ACTIVITY -> Nothing but the lines below between the line holding "从 $D_0=1$ 出发累加，得到" and the line holding "That is, is the problem of maximizing", inclusive, should appear in the answer, each set down exactly.

Records from a dataset
-*-

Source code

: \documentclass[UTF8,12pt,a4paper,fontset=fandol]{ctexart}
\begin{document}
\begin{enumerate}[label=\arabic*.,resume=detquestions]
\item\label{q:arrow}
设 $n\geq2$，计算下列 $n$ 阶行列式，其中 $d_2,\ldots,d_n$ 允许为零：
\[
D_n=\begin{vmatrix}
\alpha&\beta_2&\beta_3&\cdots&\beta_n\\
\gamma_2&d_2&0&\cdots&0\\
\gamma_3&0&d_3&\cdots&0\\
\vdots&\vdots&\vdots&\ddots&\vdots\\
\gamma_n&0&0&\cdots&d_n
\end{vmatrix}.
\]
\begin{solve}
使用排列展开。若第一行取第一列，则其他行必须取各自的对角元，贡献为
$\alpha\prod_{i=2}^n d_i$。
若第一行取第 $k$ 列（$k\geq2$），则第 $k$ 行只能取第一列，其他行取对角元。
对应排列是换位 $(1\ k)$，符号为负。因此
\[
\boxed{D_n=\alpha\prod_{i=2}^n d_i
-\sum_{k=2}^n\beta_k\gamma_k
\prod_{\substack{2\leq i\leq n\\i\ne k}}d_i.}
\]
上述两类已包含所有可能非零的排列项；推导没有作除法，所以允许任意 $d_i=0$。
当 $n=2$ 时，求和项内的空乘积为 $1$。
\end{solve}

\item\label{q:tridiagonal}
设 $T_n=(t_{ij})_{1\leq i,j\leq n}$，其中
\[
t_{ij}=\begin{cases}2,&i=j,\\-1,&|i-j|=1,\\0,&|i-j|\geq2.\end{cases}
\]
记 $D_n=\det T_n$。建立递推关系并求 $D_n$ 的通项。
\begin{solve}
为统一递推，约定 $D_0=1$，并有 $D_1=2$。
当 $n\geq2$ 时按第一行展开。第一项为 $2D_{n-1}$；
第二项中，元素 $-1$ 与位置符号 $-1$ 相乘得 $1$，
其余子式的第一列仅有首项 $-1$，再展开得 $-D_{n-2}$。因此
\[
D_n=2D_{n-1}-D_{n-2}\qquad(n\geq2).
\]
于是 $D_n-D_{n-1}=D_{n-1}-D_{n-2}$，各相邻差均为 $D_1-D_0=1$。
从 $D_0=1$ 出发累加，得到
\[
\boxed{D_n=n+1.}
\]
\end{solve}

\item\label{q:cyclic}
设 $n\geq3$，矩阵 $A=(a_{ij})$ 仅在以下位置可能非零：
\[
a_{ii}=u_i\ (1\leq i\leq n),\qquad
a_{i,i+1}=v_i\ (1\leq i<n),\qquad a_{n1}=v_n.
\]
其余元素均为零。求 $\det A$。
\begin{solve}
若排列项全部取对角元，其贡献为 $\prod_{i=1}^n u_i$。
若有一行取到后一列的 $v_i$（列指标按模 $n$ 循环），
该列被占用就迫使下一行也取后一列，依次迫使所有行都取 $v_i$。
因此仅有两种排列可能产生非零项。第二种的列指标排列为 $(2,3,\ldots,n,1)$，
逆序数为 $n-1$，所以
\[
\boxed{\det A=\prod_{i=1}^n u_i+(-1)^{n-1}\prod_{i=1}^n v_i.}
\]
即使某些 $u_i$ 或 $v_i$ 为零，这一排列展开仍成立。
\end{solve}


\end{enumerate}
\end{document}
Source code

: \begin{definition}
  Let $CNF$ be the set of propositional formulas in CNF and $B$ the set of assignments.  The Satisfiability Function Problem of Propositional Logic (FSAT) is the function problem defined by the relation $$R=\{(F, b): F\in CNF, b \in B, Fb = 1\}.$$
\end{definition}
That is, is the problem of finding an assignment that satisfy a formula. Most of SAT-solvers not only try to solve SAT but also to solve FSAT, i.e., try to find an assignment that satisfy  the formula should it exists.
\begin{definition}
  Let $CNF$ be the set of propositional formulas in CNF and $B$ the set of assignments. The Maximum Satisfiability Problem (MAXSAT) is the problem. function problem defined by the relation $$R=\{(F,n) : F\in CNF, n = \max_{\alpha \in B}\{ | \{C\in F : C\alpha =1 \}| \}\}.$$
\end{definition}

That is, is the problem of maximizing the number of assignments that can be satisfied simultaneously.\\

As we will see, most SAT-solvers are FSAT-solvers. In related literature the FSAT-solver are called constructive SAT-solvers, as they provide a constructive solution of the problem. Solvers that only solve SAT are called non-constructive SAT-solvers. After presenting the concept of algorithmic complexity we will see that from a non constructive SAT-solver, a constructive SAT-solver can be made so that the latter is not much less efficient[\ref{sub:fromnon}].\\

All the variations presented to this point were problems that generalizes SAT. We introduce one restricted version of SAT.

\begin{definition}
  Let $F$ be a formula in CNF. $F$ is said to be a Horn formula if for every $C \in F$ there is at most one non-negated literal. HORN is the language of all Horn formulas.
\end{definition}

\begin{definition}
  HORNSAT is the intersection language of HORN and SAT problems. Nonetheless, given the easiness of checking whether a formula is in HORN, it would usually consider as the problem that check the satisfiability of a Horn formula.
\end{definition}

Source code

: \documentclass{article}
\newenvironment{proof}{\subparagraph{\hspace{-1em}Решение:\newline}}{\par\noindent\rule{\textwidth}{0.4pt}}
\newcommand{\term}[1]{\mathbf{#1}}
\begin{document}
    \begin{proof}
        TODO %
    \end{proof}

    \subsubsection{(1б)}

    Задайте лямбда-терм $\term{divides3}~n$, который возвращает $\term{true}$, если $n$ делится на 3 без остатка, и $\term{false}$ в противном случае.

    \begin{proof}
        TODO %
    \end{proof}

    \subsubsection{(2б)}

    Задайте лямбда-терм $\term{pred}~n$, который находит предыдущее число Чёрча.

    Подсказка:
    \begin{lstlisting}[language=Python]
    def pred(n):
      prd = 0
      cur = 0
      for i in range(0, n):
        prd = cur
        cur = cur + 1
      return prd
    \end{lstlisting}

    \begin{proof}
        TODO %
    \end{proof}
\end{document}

-*-

EXERCISE OUTPUT ->
从 $D_0=1$ 出发累加，得到
\[
\boxed{D_n=n+1.}
\]
\end{solve}

\item\label{q:cyclic}
设 $n\geq3$，矩阵 $A=(a_{ij})$ 仅在以下位置可能非零：
\[
a_{ii}=u_i\ (1\leq i\leq n),\qquad
a_{i,i+1}=v_i\ (1\leq i<n),\qquad a_{n1}=v_n.
\]
其余元素均为零。求 $\det A$。
\begin{solve}
若排列项全部取对角元，其贡献为 $\prod_{i=1}^n u_i$。
若有一行取到后一列的 $v_i$（列指标按模 $n$ 循环），
该列被占用就迫使下一行也取后一列，依次迫使所有行都取 $v_i$。
因此仅有两种排列可能产生非零项。第二种的列指标排列为 $(2,3,\ldots,n,1)$，
逆序数为 $n-1$，所以
\[
\boxed{\det A=\prod_{i=1}^n u_i+(-1)^{n-1}\prod_{i=1}^n v_i.}
\]
即使某些 $u_i$ 或 $v_i$ 为零，这一排列展开仍成立。
\end{solve}


\end{enumerate}
\end{document}
Source code

: \begin{definition}
  Let $CNF$ be the set of propositional formulas in CNF and $B$ the set of assignments.  The Satisfiability Function Problem of Propositional Logic (FSAT) is the function problem defined by the relation $$R=\{(F, b): F\in CNF, b \in B, Fb = 1\}.$$
\end{definition}
That is, is the problem of finding an assignment that satisfy a formula. Most of SAT-solvers not only try to solve SAT but also to solve FSAT, i.e., try to find an assignment that satisfy  the formula should it exists.
\begin{definition}
  Let $CNF$ be the set of propositional formulas in CNF and $B$ the set of assignments. The Maximum Satisfiability Problem (MAXSAT) is the problem. function problem defined by the relation $$R=\{(F,n) : F\in CNF, n = \max_{\alpha \in B}\{ | \{C\in F : C\alpha =1 \}| \}\}.$$
\end{definition}

That is, is the problem of maximizing the number of assignments that can be satisfied simultaneously.\\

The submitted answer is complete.